Data shown below:
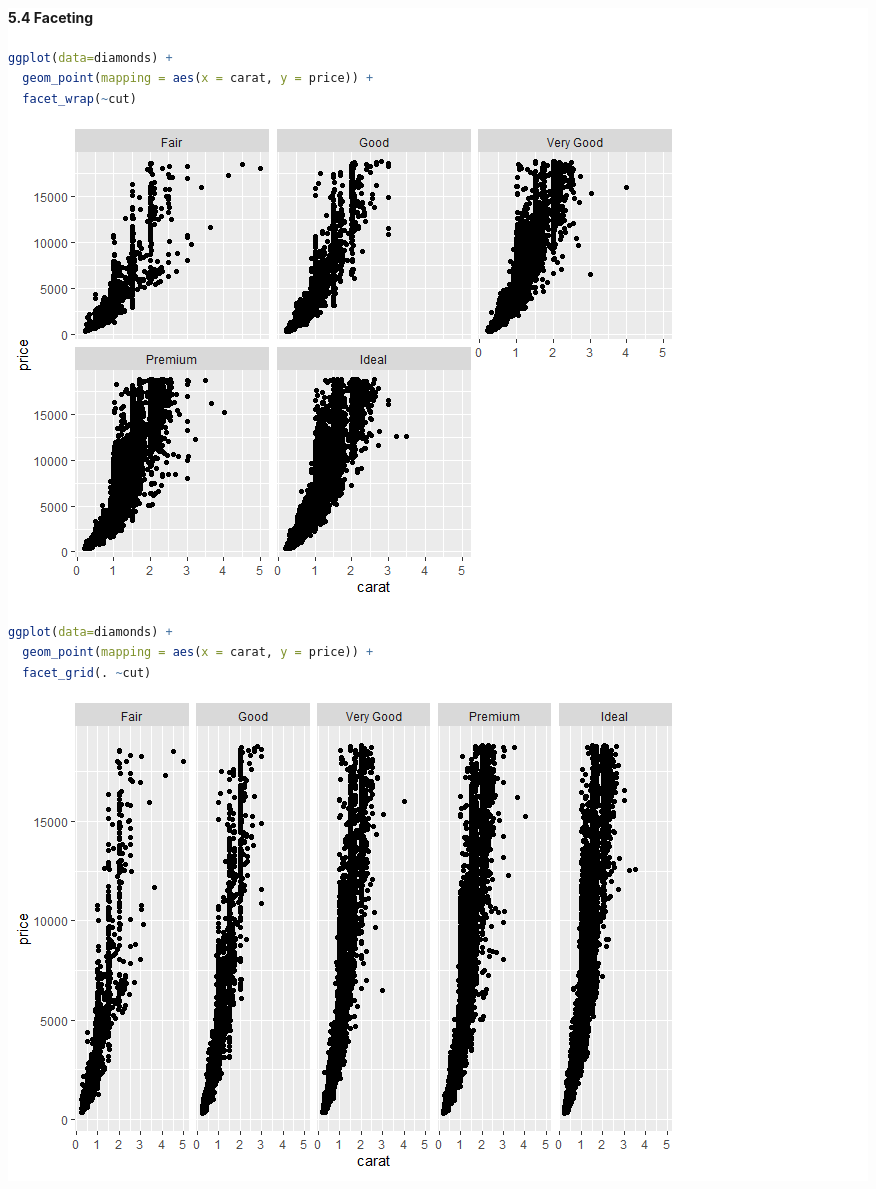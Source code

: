 #### 5.4 Faceting

``` r
ggplot(data=diamonds) + 
  geom_point(mapping = aes(x = carat, y = price)) +
  facet_wrap(~cut)
```

![](DSC1107_FA1-1_files/figure-gfm/unnamed-chunk-16-1.png)

``` r
ggplot(data=diamonds) + 
  geom_point(mapping = aes(x = carat, y = price)) +
  facet_grid(. ~cut)
```

![](DSC1107_FA1-1_files/figure-gfm/unnamed-chunk-16-2.png)
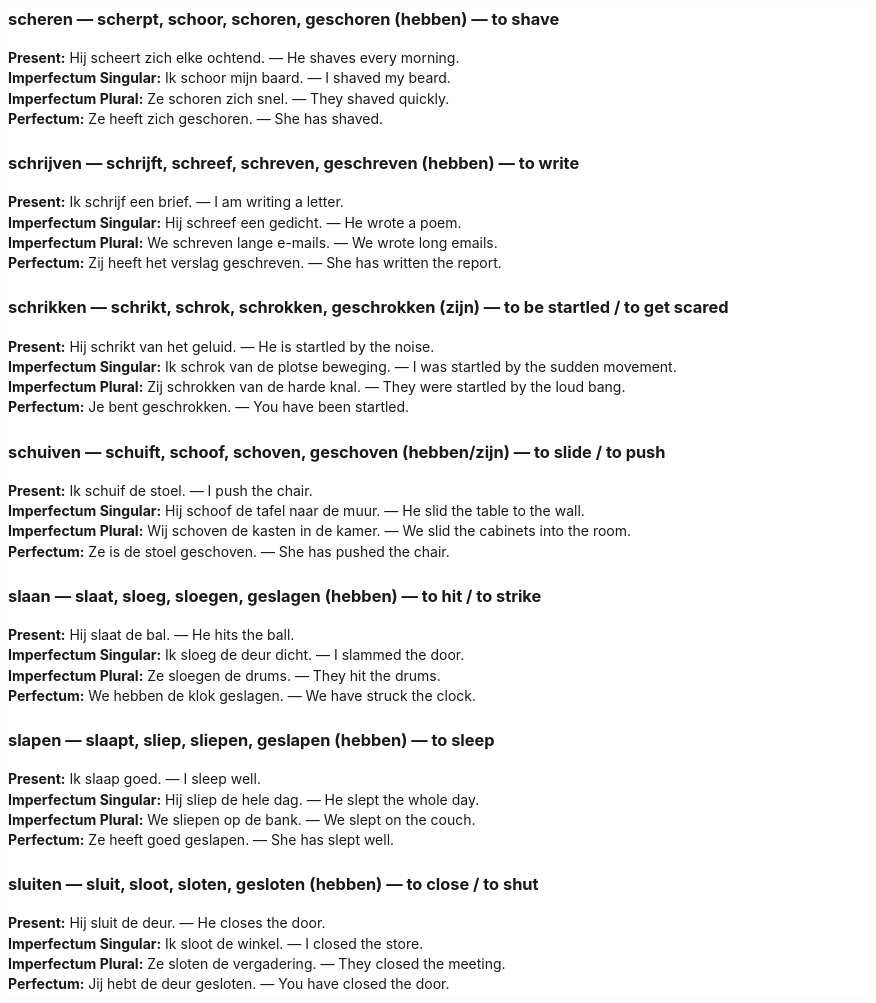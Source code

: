 ### scheren — scherpt, schoor, schoren, geschoren (hebben) — to shave
**Present:** Hij scheert zich elke ochtend. — He shaves every morning.\
**Imperfectum Singular:** Ik schoor mijn baard. — I shaved my beard.\
**Imperfectum Plural:** Ze schoren zich snel. — They shaved quickly.\
**Perfectum:** Ze heeft zich geschoren. — She has shaved.

### schrijven — schrijft, schreef, schreven, geschreven (hebben) — to write
**Present:** Ik schrijf een brief. — I am writing a letter.\
**Imperfectum Singular:** Hij schreef een gedicht. — He wrote a poem.\
**Imperfectum Plural:** We schreven lange e-mails. — We wrote long emails.\
**Perfectum:** Zij heeft het verslag geschreven. — She has written the report.

### schrikken — schrikt, schrok, schrokken, geschrokken (zijn) — to be startled / to get scared
**Present:** Hij schrikt van het geluid. — He is startled by the noise.\
**Imperfectum Singular:** Ik schrok van de plotse beweging. — I was startled by the sudden movement.\
**Imperfectum Plural:** Zij schrokken van de harde knal. — They were startled by the loud bang.\
**Perfectum:** Je bent geschrokken. — You have been startled.

### schuiven — schuift, schoof, schoven, geschoven (hebben/zijn) — to slide / to push
**Present:** Ik schuif de stoel. — I push the chair.\
**Imperfectum Singular:** Hij schoof de tafel naar de muur. — He slid the table to the wall.\
**Imperfectum Plural:** Wij schoven de kasten in de kamer. — We slid the cabinets into the room.\
**Perfectum:** Ze is de stoel geschoven. — She has pushed the chair.

### slaan — slaat, sloeg, sloegen, geslagen (hebben) — to hit / to strike
**Present:** Hij slaat de bal. — He hits the ball.\
**Imperfectum Singular:** Ik sloeg de deur dicht. — I slammed the door.\
**Imperfectum Plural:** Ze sloegen de drums. — They hit the drums.\
**Perfectum:** We hebben de klok geslagen. — We have struck the clock.

### slapen — slaapt, sliep, sliepen, geslapen (hebben) — to sleep
**Present:** Ik slaap goed. — I sleep well.\
**Imperfectum Singular:** Hij sliep de hele dag. — He slept the whole day.\
**Imperfectum Plural:** We sliepen op de bank. — We slept on the couch.\
**Perfectum:** Ze heeft goed geslapen. — She has slept well.

### sluiten — sluit, sloot, sloten, gesloten (hebben) — to close / to shut
**Present:** Hij sluit de deur. — He closes the door.\
**Imperfectum Singular:** Ik sloot de winkel. — I closed the store.\
**Imperfectum Plural:** Ze sloten de vergadering. — They closed the meeting.\
**Perfectum:** Jij hebt de deur gesloten. — You have closed the door.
End of Data shown.
▸ What needs to be done
Pictures do not belong in the answer. Return the lines above starting at the one with "#### 5.4 Faceting" and ending at the one with "wrote long emails.\", both kept, exactly.

▸ Output below
: #### 5.4 Faceting

``` r
ggplot(data=diamonds) + 
  geom_point(mapping = aes(x = carat, y = price)) +
  facet_wrap(~cut)
```

![](DSC1107_FA1-1_files/figure-gfm/unnamed-chunk-16-1.png)

``` r
ggplot(data=diamonds) + 
  geom_point(mapping = aes(x = carat, y = price)) +
  facet_grid(. ~cut)
```

![](DSC1107_FA1-1_files/figure-gfm/unnamed-chunk-16-2.png)
Source code

: ### scheren — scherpt, schoor, schoren, geschoren (hebben) — to shave
**Present:** Hij scheert zich elke ochtend. — He shaves every morning.\
**Imperfectum Singular:** Ik schoor mijn baard. — I shaved my beard.\
**Imperfectum Plural:** Ze schoren zich snel. — They shaved quickly.\
**Perfectum:** Ze heeft zich geschoren. — She has shaved.

### schrijven — schrijft, schreef, schreven, geschreven (hebben) — to write
**Present:** Ik schrijf een brief. — I am writing a letter.\
**Imperfectum Singular:** Hij schreef een gedicht. — He wrote a poem.\
**Imperfectum Plural:** We schreven lange e-mails. — We wrote long emails.\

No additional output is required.